Segment Start: SOURCE MATERIAL

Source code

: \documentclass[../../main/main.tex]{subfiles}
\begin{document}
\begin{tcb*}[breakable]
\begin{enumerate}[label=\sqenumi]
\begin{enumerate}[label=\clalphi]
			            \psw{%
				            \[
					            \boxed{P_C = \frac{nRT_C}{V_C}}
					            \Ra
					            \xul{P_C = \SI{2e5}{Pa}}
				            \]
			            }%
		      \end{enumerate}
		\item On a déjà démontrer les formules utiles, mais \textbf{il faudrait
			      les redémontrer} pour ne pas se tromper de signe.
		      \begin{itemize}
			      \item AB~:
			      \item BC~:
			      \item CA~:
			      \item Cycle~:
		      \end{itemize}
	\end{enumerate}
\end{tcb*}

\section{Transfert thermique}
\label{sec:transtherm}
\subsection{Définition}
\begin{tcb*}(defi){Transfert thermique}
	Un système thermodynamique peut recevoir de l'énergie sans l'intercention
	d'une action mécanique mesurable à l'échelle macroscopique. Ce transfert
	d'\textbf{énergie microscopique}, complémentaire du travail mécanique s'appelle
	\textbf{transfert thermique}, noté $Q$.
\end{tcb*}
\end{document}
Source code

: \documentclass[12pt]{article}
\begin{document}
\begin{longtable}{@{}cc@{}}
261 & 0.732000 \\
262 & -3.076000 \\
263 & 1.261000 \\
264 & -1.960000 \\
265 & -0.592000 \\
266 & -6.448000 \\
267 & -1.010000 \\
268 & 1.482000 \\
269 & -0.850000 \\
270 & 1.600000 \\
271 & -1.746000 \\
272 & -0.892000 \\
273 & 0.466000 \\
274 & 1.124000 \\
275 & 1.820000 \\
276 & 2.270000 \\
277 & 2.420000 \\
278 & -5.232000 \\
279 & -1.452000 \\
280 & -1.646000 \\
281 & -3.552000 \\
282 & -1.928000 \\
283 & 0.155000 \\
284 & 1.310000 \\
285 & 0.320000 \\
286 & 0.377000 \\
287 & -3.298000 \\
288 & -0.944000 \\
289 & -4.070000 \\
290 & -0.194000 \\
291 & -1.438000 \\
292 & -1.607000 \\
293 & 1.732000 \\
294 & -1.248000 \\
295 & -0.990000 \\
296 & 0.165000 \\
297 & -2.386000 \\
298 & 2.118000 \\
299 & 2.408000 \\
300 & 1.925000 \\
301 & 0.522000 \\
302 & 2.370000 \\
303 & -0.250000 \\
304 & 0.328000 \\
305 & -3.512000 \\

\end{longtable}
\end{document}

Segment End: SOURCE MATERIAL

All the records above need to be printed exactly.

## EXERCISE ANSWER
Source code

: \documentclass[../../main/main.tex]{subfiles}
\begin{document}
\begin{tcb*}[breakable]
\begin{enumerate}[label=\sqenumi]
\begin{enumerate}[label=\clalphi]
			            \psw{%
				            \[
					            \boxed{P_C = \frac{nRT_C}{V_C}}
					            \Ra
					            \xul{P_C = \SI{2e5}{Pa}}
				            \]
			            }%
		      \end{enumerate}
		\item On a déjà démontrer les formules utiles, mais \textbf{il faudrait
			      les redémontrer} pour ne pas se tromper de signe.
		      \begin{itemize}
			      \item AB~:
			      \item BC~:
			      \item CA~:
			      \item Cycle~:
		      \end{itemize}
	\end{enumerate}
\end{tcb*}

\section{Transfert thermique}
\label{sec:transtherm}
\subsection{Définition}
\begin{tcb*}(defi){Transfert thermique}
	Un système thermodynamique peut recevoir de l'énergie sans l'intercention
	d'une action mécanique mesurable à l'échelle macroscopique. Ce transfert
	d'\textbf{énergie microscopique}, complémentaire du travail mécanique s'appelle
	\textbf{transfert thermique}, noté $Q$.
\end{tcb*}
\end{document}
Source code

: \documentclass[12pt]{article}
\begin{document}
\begin{longtable}{@{}cc@{}}
261 & 0.732000 \\
262 & -3.076000 \\
263 & 1.261000 \\
264 & -1.960000 \\
265 & -0.592000 \\
266 & -6.448000 \\
267 & -1.010000 \\
268 & 1.482000 \\
269 & -0.850000 \\
270 & 1.600000 \\
271 & -1.746000 \\
272 & -0.892000 \\
273 & 0.466000 \\
274 & 1.124000 \\
275 & 1.820000 \\
276 & 2.270000 \\
277 & 2.420000 \\
278 & -5.232000 \\
279 & -1.452000 \\
280 & -1.646000 \\
281 & -3.552000 \\
282 & -1.928000 \\
283 & 0.155000 \\
284 & 1.310000 \\
285 & 0.320000 \\
286 & 0.377000 \\
287 & -3.298000 \\
288 & -0.944000 \\
289 & -4.070000 \\
290 & -0.194000 \\
291 & -1.438000 \\
292 & -1.607000 \\
293 & 1.732000 \\
294 & -1.248000 \\
295 & -0.990000 \\
296 & 0.165000 \\
297 & -2.386000 \\
298 & 2.118000 \\
299 & 2.408000 \\
300 & 1.925000 \\
301 & 0.522000 \\
302 & 2.370000 \\
303 & -0.250000 \\
304 & 0.328000 \\
305 & -3.512000 \\

\end{longtable}
\end{document}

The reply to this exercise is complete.